I’m interested in this book in a reconstruction of the account of fantasy in its relationship to Blackness. I want to think of how fantasy engages and yet side steps the real problem that we think it poorly addresses. Viewed properly, my investigation is not a fantasy-esque critique of the real, though fantasy does offer such critiques. My investigation, my fantasy about fantasy, is a fantasy as a mode of living and fantasy as a transformation of living and being. The argument here is for fantasy as world-making.
Now, it would be more than reasonable to consider this proposition by looking at it from a sociological slant, by surveying the vast, intricate and complex virtual worlds of fan communities organized around particular works of fantasy in literature, film, comic books, etc., and the networks of participants in Cosplay and video games and the universes of ancillary text production in the myriad kinds of fan fiction and slash fiction.
But my interest is in thinking of my chain of overlapping co-constitutive objects, which are fantasy, Black fantasy, queer fantasy, Black queer fantasy.
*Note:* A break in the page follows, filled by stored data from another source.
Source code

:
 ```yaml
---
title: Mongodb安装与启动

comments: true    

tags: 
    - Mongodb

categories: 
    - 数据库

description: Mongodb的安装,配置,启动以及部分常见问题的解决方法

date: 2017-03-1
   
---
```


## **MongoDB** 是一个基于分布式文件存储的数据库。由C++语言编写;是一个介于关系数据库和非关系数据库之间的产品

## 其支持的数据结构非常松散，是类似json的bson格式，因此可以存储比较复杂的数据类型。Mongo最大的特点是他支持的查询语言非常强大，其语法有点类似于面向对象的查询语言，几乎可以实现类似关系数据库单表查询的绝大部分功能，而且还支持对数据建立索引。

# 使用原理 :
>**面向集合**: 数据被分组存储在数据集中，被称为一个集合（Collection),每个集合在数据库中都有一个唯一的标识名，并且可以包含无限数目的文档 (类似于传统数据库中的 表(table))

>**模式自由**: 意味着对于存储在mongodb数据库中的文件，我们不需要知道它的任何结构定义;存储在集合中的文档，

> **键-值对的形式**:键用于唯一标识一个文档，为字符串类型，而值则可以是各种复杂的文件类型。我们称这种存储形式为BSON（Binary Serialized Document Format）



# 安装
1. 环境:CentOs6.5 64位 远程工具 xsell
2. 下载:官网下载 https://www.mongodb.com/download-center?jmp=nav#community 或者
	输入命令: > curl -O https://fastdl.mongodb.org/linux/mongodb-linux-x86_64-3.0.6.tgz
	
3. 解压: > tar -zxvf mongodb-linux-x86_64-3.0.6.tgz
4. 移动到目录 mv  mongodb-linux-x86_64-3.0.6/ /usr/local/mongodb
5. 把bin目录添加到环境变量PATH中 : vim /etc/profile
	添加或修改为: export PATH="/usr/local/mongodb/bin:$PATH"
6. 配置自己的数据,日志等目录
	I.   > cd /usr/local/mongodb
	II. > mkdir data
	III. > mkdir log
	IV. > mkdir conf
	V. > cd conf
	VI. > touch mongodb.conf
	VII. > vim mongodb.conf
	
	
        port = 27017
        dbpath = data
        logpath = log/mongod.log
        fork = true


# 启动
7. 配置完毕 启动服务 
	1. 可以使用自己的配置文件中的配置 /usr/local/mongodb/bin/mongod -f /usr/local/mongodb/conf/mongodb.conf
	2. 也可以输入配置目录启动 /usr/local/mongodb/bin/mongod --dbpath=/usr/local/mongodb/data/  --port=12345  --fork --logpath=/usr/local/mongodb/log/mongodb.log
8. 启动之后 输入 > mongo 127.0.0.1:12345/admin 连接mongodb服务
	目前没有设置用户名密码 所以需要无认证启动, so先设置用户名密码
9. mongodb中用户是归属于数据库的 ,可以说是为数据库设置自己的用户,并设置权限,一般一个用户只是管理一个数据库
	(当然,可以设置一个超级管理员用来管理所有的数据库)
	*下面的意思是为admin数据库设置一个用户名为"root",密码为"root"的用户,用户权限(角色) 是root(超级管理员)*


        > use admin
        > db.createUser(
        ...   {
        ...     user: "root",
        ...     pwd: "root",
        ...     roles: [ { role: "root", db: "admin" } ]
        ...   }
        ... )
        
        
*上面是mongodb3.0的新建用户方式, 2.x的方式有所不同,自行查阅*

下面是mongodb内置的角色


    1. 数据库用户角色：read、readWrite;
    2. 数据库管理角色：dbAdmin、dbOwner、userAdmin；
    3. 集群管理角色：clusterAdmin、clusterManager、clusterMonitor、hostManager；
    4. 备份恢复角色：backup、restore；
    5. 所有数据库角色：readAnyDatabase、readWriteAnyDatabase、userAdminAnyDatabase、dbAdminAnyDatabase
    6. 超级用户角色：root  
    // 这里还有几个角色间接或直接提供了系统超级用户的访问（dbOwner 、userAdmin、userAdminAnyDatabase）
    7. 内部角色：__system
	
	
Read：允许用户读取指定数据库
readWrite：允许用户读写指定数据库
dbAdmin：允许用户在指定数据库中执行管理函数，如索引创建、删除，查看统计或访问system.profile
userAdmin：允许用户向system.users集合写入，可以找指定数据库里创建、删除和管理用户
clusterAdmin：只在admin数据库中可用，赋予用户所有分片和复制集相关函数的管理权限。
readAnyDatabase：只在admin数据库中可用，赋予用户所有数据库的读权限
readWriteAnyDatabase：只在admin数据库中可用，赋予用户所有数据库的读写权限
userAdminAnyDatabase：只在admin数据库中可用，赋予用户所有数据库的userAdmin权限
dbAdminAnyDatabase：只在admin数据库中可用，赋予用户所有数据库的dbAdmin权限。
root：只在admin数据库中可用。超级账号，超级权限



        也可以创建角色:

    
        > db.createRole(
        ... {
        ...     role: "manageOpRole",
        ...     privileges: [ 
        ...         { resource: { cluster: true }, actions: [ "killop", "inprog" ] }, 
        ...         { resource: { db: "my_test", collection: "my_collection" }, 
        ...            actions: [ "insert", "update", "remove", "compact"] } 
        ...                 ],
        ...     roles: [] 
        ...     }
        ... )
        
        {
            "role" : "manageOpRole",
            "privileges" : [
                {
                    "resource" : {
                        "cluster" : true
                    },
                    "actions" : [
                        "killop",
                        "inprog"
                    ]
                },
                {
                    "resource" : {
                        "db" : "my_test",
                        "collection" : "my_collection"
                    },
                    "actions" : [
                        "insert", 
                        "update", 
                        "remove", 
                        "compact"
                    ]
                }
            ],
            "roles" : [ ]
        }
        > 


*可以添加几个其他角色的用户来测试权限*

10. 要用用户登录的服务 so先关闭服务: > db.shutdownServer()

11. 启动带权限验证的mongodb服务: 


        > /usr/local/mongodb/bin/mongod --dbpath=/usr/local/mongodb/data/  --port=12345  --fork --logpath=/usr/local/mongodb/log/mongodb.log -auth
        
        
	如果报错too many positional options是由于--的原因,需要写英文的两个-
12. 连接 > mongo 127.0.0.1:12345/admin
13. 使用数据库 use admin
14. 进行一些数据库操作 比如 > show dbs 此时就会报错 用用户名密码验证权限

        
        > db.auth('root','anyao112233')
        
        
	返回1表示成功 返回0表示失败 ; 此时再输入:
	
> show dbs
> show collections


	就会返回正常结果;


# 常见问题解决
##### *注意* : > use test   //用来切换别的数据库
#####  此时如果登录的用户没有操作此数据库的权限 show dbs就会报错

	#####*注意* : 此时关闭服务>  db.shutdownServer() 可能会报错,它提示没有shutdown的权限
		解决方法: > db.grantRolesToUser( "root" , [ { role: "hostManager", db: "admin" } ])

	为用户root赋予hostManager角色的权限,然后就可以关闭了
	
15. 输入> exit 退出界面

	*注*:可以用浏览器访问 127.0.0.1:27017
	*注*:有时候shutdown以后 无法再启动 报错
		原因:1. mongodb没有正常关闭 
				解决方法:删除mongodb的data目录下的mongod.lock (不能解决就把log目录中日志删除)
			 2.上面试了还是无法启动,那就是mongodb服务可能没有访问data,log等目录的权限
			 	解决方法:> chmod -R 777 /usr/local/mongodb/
I want to think about these chiefly as philosophical enterprises. In this, I depend upon a definition of philosophy that I like, that of novelist Charles Johnson, whose novels Faith and The Good Thing and Oxherding Tale are at least in part assays of Black philosophical fiction. Black fiction, that concerns itself with what Johnson identifies as the central questions of philosophical traditions. These questions are: What does freedom or happiness really mean? What does it look like to be free/happy? How does one become free/happy. For Johnson, philosophy is a guide to living. Likewise, I look to Black fantasy as a guide of sorts, one best understood for me by recurrence to spatial metaphors.
Black queer fantasy, for me, charts the road to, and/or sites in a habitable imaginary. I hate the world as it is. And I’m always looking and wishing for other worlds to go to. You might wonder if I’m advocating for what I’m going to call fantasy acts, instead of what we tend to think of as action. Not at all. Fantasy acts do not require secession from other kinds of acts.
Though, it is worth pausing to consider the differences between the results of fantasy acts and the results of other kinds of action. If an action does not result with sufficient proximity to count as an effect, following a cause in one, someone injuring or killing someone else or depriving them of liberty, or two someone stealing from someone else resources for living or prospering, or three rescuing someone or yourself from a particular instance of being killed or maimed or deprived of liberty or stolen from, then how do we measure the consequences of an action?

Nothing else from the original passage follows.